Novo texto de Galopim de Carvalho
No
passado Sábado, 31 de Outubro, passou “muito perto” (astronomicamente falando)
de nós a uma velocidade estimada à volta de 35 km/s (126 000 km/h), o corpo
celeste registado como “2015 TB145”. Com
cerca de 600 m de diâmetro, este “rochedo” passou, dizia a notícia divulgada
pela NASA, a uns 486 000 km da Terra, bem para lá da órbita do nosso satélite.
Interpretado como o núcleo rochoso de um cometa que, nas sucessivas passagens
pelo Sol, acabou por perder os componentes voláteis que os caracterizam nas
suas habituais cabeleira e cauda é, como foi referido, um cometa-morto.
Foi
Aristóteles (310 a.C.-230 a.C.) quem primeiro se referiu a estes corpos celestes,
referindo-os por “kométés”, o que quere dizer estrelas com cabeleira.
A queda na Terra de corpos
vindos do espaço e que, uma vez caídos, passamos a designar por meteoritos, tem
sido uma constante ao longo da sua história de cerca de mais de 4500 milhões de
anos (Ma). Entre estes corpos uns são asteróides, outros são núcleos rochosos
de cometas e outros, ainda, os seus fragmentos. Particularmente intensas nos primórdios
do nosso planeta, estas quedas são, relativamente, pouco numerosas no presente.

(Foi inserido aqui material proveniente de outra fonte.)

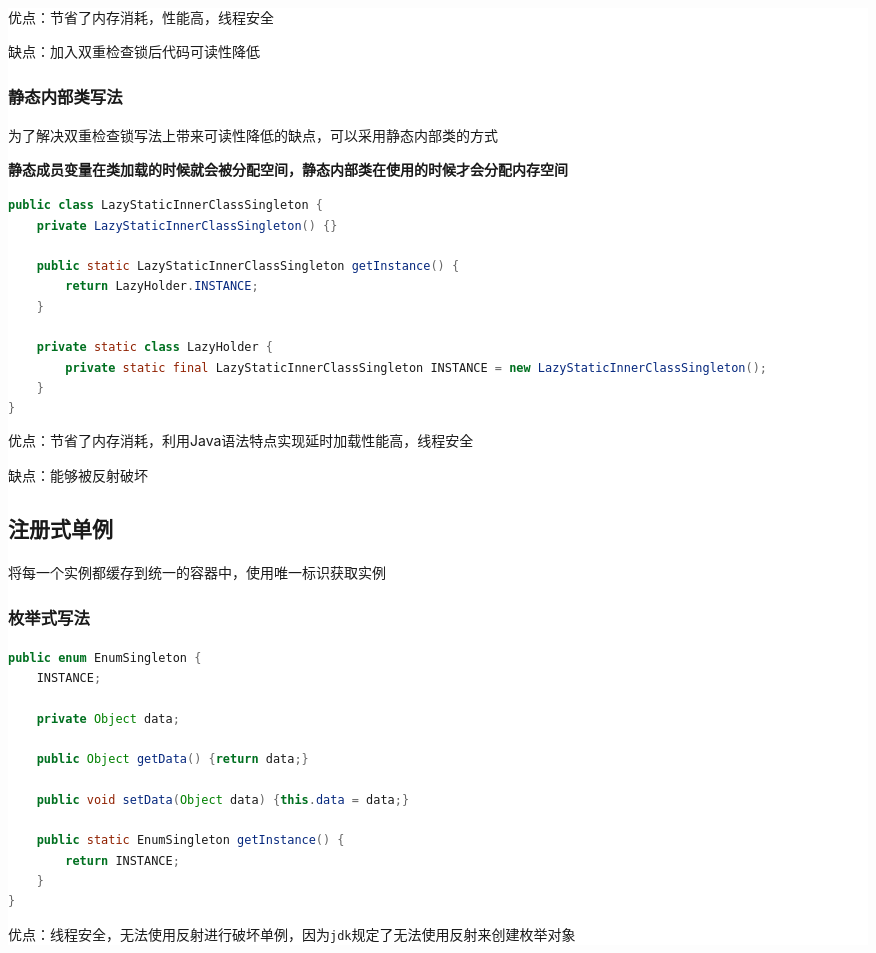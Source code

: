 优点：节省了内存消耗，性能高，线程安全

缺点：加入双重检查锁后代码可读性降低



### 静态内部类写法

为了解决双重检查锁写法上带来可读性降低的缺点，可以采用静态内部类的方式

**静态成员变量在类加载的时候就会被分配空间，静态内部类在使用的时候才会分配内存空间**

```java
public class LazyStaticInnerClassSingleton {
    private LazyStaticInnerClassSingleton() {}
    
    public static LazyStaticInnerClassSingleton getInstance() {
        return LazyHolder.INSTANCE;
    }
    
    private static class LazyHolder {
        private static final LazyStaticInnerClassSingleton INSTANCE = new LazyStaticInnerClassSingleton();
    }
}
```

优点：节省了内存消耗，利用Java语法特点实现延时加载性能高，线程安全

缺点：能够被反射破坏



## 注册式单例

将每一个实例都缓存到统一的容器中，使用唯一标识获取实例

### 枚举式写法

```java
public enum EnumSingleton {
    INSTANCE;
    
    private Object data;
    
    public Object getData() {return data;}
    
    public void setData(Object data) {this.data = data;}
    
    public static EnumSingleton getInstance() {
        return INSTANCE;
    }
}
```

优点：线程安全，无法使用反射进行破坏单例，因为`jdk`规定了无法使用反射来创建枚举对象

Uma tal intensidade nesses recuados tempos pode ser concretizada ao observarmos
a superfície selenita, pejada de um sem número de crateras de impacte
meteorítico que conserva, praticamente intacta, uma memória de milhares de
milhões de anos. Destituída dos factores que, na Terra, provocam a erosão do
relevo, a Lua mostra uma paisagem de há muito desaparecida no nosso planeta. As
numerosíssimas e boas imagens de que hoje dispomos dos planetas e seus
satélites e de diversos asteróides provam que sofreram um violento e prolongado
bombardeamento por parte dos mais variados corpos, alguns de dimensões quase
planetárias, deslocando-se a velocidades de dezenas de quilómetros por segundo.
Um tal bombardeamento teve lugar nos primeiros milhares de milhões de anos do
Sistema Solar, tendo provocado, por assim dizer, uma “limpeza do espaço”. Esta
expressão que, em poucas palavras, quer dizer que, na imensa maioria, os corpos
sólidos não integrados na formação dos planetas (os que permaneciam dispersos
no espaço interplanetário e, como eles, a gravitarem em torno do Sol) atraídos
pelo campo gravítico dos corpos maiores (os planetas e os seus satélites e asteróides)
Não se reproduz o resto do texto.